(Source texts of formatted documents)
........
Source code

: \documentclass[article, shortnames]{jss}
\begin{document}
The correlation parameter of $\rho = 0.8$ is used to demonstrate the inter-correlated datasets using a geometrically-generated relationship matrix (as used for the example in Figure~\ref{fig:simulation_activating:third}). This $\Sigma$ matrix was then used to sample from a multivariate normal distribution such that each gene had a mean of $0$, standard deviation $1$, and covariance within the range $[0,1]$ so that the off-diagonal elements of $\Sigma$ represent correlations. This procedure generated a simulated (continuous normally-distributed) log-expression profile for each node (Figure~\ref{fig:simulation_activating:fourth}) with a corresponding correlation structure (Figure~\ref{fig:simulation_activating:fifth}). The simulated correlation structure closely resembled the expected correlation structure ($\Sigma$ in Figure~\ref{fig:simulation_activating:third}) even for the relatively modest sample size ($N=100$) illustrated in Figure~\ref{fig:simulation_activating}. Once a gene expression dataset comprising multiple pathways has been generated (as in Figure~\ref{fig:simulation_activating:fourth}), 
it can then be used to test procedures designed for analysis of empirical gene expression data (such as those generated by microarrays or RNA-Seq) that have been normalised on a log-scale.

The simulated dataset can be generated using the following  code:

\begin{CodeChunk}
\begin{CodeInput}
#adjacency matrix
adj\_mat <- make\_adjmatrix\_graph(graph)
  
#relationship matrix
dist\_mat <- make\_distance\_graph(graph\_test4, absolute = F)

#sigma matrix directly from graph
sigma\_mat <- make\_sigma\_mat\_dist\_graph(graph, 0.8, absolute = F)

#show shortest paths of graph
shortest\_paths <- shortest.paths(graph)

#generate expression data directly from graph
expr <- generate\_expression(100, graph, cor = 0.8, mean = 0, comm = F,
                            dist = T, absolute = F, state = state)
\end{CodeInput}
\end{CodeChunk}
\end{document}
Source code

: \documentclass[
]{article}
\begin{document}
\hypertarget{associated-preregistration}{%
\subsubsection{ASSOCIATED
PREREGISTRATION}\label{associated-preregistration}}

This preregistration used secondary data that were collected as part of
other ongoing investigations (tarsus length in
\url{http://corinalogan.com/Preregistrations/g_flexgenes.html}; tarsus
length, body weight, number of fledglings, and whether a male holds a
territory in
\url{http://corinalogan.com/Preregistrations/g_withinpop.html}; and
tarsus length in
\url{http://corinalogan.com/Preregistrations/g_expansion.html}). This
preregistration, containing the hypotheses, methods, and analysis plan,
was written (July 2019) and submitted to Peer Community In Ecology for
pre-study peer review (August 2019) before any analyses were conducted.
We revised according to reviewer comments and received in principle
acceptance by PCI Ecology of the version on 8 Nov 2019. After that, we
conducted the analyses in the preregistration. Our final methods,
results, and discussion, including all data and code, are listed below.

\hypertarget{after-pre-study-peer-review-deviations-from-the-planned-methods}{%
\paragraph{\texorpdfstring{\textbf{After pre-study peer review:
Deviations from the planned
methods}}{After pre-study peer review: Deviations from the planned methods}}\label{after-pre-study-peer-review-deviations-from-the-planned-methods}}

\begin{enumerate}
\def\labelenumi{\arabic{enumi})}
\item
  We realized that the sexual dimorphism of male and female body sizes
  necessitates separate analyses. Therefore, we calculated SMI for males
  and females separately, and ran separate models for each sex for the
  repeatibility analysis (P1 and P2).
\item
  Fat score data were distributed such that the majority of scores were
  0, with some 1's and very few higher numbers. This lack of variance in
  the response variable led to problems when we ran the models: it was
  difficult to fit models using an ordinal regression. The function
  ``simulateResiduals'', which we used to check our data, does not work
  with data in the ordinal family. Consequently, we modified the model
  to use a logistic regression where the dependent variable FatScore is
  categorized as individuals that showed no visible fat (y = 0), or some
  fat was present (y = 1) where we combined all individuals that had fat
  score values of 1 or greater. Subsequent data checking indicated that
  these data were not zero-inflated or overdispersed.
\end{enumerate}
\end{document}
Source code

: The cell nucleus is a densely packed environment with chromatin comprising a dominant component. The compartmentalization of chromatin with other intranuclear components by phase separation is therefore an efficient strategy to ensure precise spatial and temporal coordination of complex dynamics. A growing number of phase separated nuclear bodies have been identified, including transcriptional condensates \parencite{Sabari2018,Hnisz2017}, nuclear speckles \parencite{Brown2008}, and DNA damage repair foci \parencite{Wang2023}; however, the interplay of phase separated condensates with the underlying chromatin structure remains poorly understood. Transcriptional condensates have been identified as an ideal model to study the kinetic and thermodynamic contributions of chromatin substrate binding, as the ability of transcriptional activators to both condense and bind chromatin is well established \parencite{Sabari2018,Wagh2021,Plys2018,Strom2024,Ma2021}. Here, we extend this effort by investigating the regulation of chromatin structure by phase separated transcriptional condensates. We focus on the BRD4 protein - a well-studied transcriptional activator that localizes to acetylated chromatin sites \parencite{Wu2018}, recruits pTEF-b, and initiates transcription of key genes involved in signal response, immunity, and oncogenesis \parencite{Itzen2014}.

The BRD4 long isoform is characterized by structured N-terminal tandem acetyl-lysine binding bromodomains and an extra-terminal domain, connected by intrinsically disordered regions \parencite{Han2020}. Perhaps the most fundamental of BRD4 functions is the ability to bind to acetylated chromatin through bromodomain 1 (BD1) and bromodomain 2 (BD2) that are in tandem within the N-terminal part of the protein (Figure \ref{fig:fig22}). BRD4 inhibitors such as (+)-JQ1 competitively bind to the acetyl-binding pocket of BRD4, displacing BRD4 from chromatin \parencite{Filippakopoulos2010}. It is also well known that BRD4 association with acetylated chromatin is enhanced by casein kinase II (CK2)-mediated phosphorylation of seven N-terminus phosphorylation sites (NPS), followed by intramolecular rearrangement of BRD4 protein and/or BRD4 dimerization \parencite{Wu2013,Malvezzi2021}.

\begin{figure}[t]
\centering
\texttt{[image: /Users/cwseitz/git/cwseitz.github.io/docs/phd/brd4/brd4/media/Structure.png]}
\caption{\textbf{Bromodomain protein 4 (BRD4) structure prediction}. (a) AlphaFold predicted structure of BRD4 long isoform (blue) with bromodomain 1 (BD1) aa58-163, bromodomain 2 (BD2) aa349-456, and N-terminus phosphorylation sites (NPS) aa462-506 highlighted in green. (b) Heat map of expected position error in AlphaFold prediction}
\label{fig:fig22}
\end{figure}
........
[What is being asked]: Nothing in the records may be altered; restate them word for word.

[Response for this exercise]:
Source code

: \documentclass[article, shortnames]{jss}
\begin{document}
The correlation parameter of $\rho = 0.8$ is used to demonstrate the inter-correlated datasets using a geometrically-generated relationship matrix (as used for the example in Figure~\ref{fig:simulation_activating:third}). This $\Sigma$ matrix was then used to sample from a multivariate normal distribution such that each gene had a mean of $0$, standard deviation $1$, and covariance within the range $[0,1]$ so that the off-diagonal elements of $\Sigma$ represent correlations. This procedure generated a simulated (continuous normally-distributed) log-expression profile for each node (Figure~\ref{fig:simulation_activating:fourth}) with a corresponding correlation structure (Figure~\ref{fig:simulation_activating:fifth}). The simulated correlation structure closely resembled the expected correlation structure ($\Sigma$ in Figure~\ref{fig:simulation_activating:third}) even for the relatively modest sample size ($N=100$) illustrated in Figure~\ref{fig:simulation_activating}. Once a gene expression dataset comprising multiple pathways has been generated (as in Figure~\ref{fig:simulation_activating:fourth}), 
it can then be used to test procedures designed for analysis of empirical gene expression data (such as those generated by microarrays or RNA-Seq) that have been normalised on a log-scale.

The simulated dataset can be generated using the following  code:

\begin{CodeChunk}
\begin{CodeInput}
#adjacency matrix
adj\_mat <- make\_adjmatrix\_graph(graph)
  
#relationship matrix
dist\_mat <- make\_distance\_graph(graph\_test4, absolute = F)

#sigma matrix directly from graph
sigma\_mat <- make\_sigma\_mat\_dist\_graph(graph, 0.8, absolute = F)

#show shortest paths of graph
shortest\_paths <- shortest.paths(graph)

#generate expression data directly from graph
expr <- generate\_expression(100, graph, cor = 0.8, mean = 0, comm = F,
                            dist = T, absolute = F, state = state)
\end{CodeInput}
\end{CodeChunk}
\end{document}
Source code

: \documentclass[
]{article}
\begin{document}
\hypertarget{associated-preregistration}{%
\subsubsection{ASSOCIATED
PREREGISTRATION}\label{associated-preregistration}}

This preregistration used secondary data that were collected as part of
other ongoing investigations (tarsus length in
\url{http://corinalogan.com/Preregistrations/g_flexgenes.html}; tarsus
length, body weight, number of fledglings, and whether a male holds a
territory in
\url{http://corinalogan.com/Preregistrations/g_withinpop.html}; and
tarsus length in
\url{http://corinalogan.com/Preregistrations/g_expansion.html}). This
preregistration, containing the hypotheses, methods, and analysis plan,
was written (July 2019) and submitted to Peer Community In Ecology for
pre-study peer review (August 2019) before any analyses were conducted.
We revised according to reviewer comments and received in principle
acceptance by PCI Ecology of the version on 8 Nov 2019. After that, we
conducted the analyses in the preregistration. Our final methods,
results, and discussion, including all data and code, are listed below.

\hypertarget{after-pre-study-peer-review-deviations-from-the-planned-methods}{%
\paragraph{\texorpdfstring{\textbf{After pre-study peer review:
Deviations from the planned
methods}}{After pre-study peer review: Deviations from the planned methods}}\label{after-pre-study-peer-review-deviations-from-the-planned-methods}}

\begin{enumerate}
\def\labelenumi{\arabic{enumi})}
\item
  We realized that the sexual dimorphism of male and female body sizes
  necessitates separate analyses. Therefore, we calculated SMI for males
  and females separately, and ran separate models for each sex for the
  repeatibility analysis (P1 and P2).
\item
  Fat score data were distributed such that the majority of scores were
  0, with some 1's and very few higher numbers. This lack of variance in
  the response variable led to problems when we ran the models: it was
  difficult to fit models using an ordinal regression. The function
  ``simulateResiduals'', which we used to check our data, does not work
  with data in the ordinal family. Consequently, we modified the model
  to use a logistic regression where the dependent variable FatScore is
  categorized as individuals that showed no visible fat (y = 0), or some
  fat was present (y = 1) where we combined all individuals that had fat
  score values of 1 or greater. Subsequent data checking indicated that
  these data were not zero-inflated or overdispersed.
\end{enumerate}
\end{document}
Source code

: The cell nucleus is a densely packed environment with chromatin comprising a dominant component. The compartmentalization of chromatin with other intranuclear components by phase separation is therefore an efficient strategy to ensure precise spatial and temporal coordination of complex dynamics. A growing number of phase separated nuclear bodies have been identified, including transcriptional condensates \parencite{Sabari2018,Hnisz2017}, nuclear speckles \parencite{Brown2008}, and DNA damage repair foci \parencite{Wang2023}; however, the interplay of phase separated condensates with the underlying chromatin structure remains poorly understood. Transcriptional condensates have been identified as an ideal model to study the kinetic and thermodynamic contributions of chromatin substrate binding, as the ability of transcriptional activators to both condense and bind chromatin is well established \parencite{Sabari2018,Wagh2021,Plys2018,Strom2024,Ma2021}. Here, we extend this effort by investigating the regulation of chromatin structure by phase separated transcriptional condensates. We focus on the BRD4 protein - a well-studied transcriptional activator that localizes to acetylated chromatin sites \parencite{Wu2018}, recruits pTEF-b, and initiates transcription of key genes involved in signal response, immunity, and oncogenesis \parencite{Itzen2014}.

The BRD4 long isoform is characterized by structured N-terminal tandem acetyl-lysine binding bromodomains and an extra-terminal domain, connected by intrinsically disordered regions \parencite{Han2020}. Perhaps the most fundamental of BRD4 functions is the ability to bind to acetylated chromatin through bromodomain 1 (BD1) and bromodomain 2 (BD2) that are in tandem within the N-terminal part of the protein (Figure \ref{fig:fig22}). BRD4 inhibitors such as (+)-JQ1 competitively bind to the acetyl-binding pocket of BRD4, displacing BRD4 from chromatin \parencite{Filippakopoulos2010}. It is also well known that BRD4 association with acetylated chromatin is enhanced by casein kinase II (CK2)-mediated phosphorylation of seven N-terminus phosphorylation sites (NPS), followed by intramolecular rearrangement of BRD4 protein and/or BRD4 dimerization \parencite{Wu2013,Malvezzi2021}.

\begin{figure}[t]
\centering
\texttt{[image: /Users/cwseitz/git/cwseitz.github.io/docs/phd/brd4/brd4/media/Structure.png]}
\caption{\textbf{Bromodomain protein 4 (BRD4) structure prediction}. (a) AlphaFold predicted structure of BRD4 long isoform (blue) with bromodomain 1 (BD1) aa58-163, bromodomain 2 (BD2) aa349-456, and N-terminus phosphorylation sites (NPS) aa462-506 highlighted in green. (b) Heat map of expected position error in AlphaFold prediction}
\label{fig:fig22}
\end{figure}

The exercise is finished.